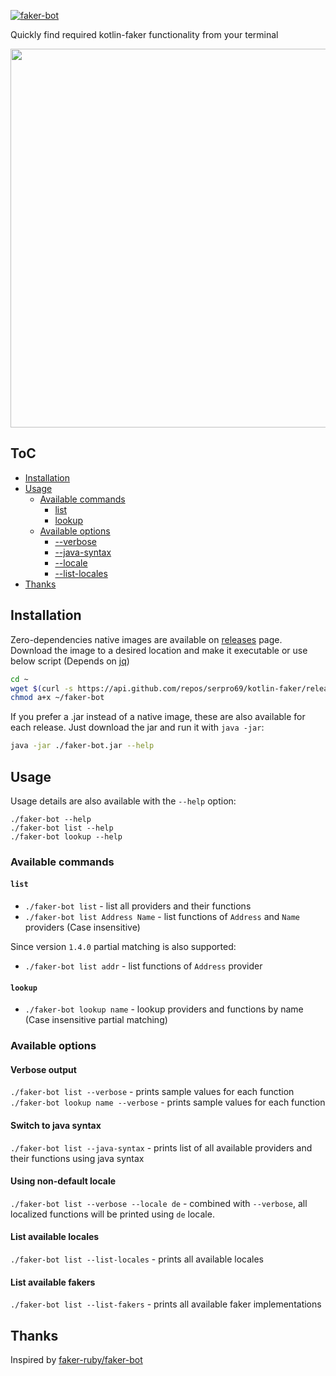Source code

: <a href="https://github.com/serpro69/kotlin-faker"> <img src=../logo/faker_bot.png alt="faker-bot"/> </a>  

Quickly find required kotlin-faker functionality from your terminal

<img src=./img/faker-peek.gif width="768" height="606" alt=""/>

## ToC

* [Installation](#installation)
* [Usage](#usage)
    * [Available commands](#available-commands)
        * [list](#list)
        * [lookup](#lookup)
    * [Available options](#available-options)
        * [--verbose](#verbose-output)
        * [--java-syntax](#switch-to-java-syntax)
        * [--locale](#using-non-default-locale)
        * [--list-locales](#list-available-locales)
* [Thanks](#thanks)

## Installation

Zero-dependencies native images are available on [releases](https://github.com/serpro69/kotlin-faker/releases) page.  
Download the image to a desired location and make it executable or use below script (Depends on [jq](https://stedolan.github.io/jq/))

```bash
cd ~
wget $(curl -s https://api.github.com/repos/serpro69/kotlin-faker/releases/latest | jq -r '.assets[].browser_download_url') -O faker-bot
chmod a+x ~/faker-bot
``` 

If you prefer a .jar instead of a native image, these are also available for each release. Just download the jar and run it with `java -jar`:

```bash
java -jar ./faker-bot.jar --help
```

## Usage

Usage details are also available with the `--help` option:  

`./faker-bot --help`  
`./faker-bot list --help`  
`./faker-bot lookup --help`

### Available commands

#### `list`

* `./faker-bot list` - list all providers and their functions
* `./faker-bot list Address Name` - list functions of `Address` and `Name` providers (Case insensitive)

Since version `1.4.0` partial matching is also supported:

* `./faker-bot list addr` - list functions of `Address` provider

#### `lookup`

* `./faker-bot lookup name` - lookup providers and functions by name (Case insensitive partial matching)

### Available options

#### Verbose output

`./faker-bot list --verbose` - prints sample values for each function
`./faker-bot lookup name --verbose` - prints sample values for each function

#### Switch to java syntax

`./faker-bot list --java-syntax` - prints list of all available providers and their functions using java syntax

#### Using non-default locale

`./faker-bot list --verbose --locale de` - combined with `--verbose`, all localized functions will be printed
using `de` locale.

#### List available locales

`./faker-bot list --list-locales` - prints all available locales

#### List available fakers

`./faker-bot list --list-fakers` - prints all available faker implementations

## Thanks

Inspired by [faker-ruby/faker-bot](https://github.com/faker-ruby/faker-bot)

◆ What you need to do: Repeat, exactly and in full, all records above, but include no pictures.

◆ Finished exercise:
Source code

: <a href="https://github.com/serpro69/kotlin-faker"> <img src=../logo/faker_bot.png alt="faker-bot"/> </a>  

Quickly find required kotlin-faker functionality from your terminal

<img src=./img/faker-peek.gif width="768" height="606" alt=""/>

## ToC

* [Installation](#installation)
* [Usage](#usage)
    * [Available commands](#available-commands)
        * [list](#list)
        * [lookup](#lookup)
    * [Available options](#available-options)
        * [--verbose](#verbose-output)
        * [--java-syntax](#switch-to-java-syntax)
        * [--locale](#using-non-default-locale)
        * [--list-locales](#list-available-locales)
* [Thanks](#thanks)

## Installation

Zero-dependencies native images are available on [releases](https://github.com/serpro69/kotlin-faker/releases) page.  
Download the image to a desired location and make it executable or use below script (Depends on [jq](https://stedolan.github.io/jq/))

```bash
cd ~
wget $(curl -s https://api.github.com/repos/serpro69/kotlin-faker/releases/latest | jq -r '.assets[].browser_download_url') -O faker-bot
chmod a+x ~/faker-bot
``` 

If you prefer a .jar instead of a native image, these are also available for each release. Just download the jar and run it with `java -jar`:

```bash
java -jar ./faker-bot.jar --help
```

## Usage

Usage details are also available with the `--help` option:  

`./faker-bot --help`  
`./faker-bot list --help`  
`./faker-bot lookup --help`

### Available commands

#### `list`

* `./faker-bot list` - list all providers and their functions
* `./faker-bot list Address Name` - list functions of `Address` and `Name` providers (Case insensitive)

Since version `1.4.0` partial matching is also supported:

* `./faker-bot list addr` - list functions of `Address` provider

#### `lookup`

* `./faker-bot lookup name` - lookup providers and functions by name (Case insensitive partial matching)

### Available options

#### Verbose output

`./faker-bot list --verbose` - prints sample values for each function
`./faker-bot lookup name --verbose` - prints sample values for each function

#### Switch to java syntax

`./faker-bot list --java-syntax` - prints list of all available providers and their functions using java syntax

#### Using non-default locale

`./faker-bot list --verbose --locale de` - combined with `--verbose`, all localized functions will be printed
using `de` locale.

#### List available locales

`./faker-bot list --list-locales` - prints all available locales

#### List available fakers

`./faker-bot list --list-fakers` - prints all available faker implementations

## Thanks

Inspired by [faker-ruby/faker-bot](https://github.com/faker-ruby/faker-bot)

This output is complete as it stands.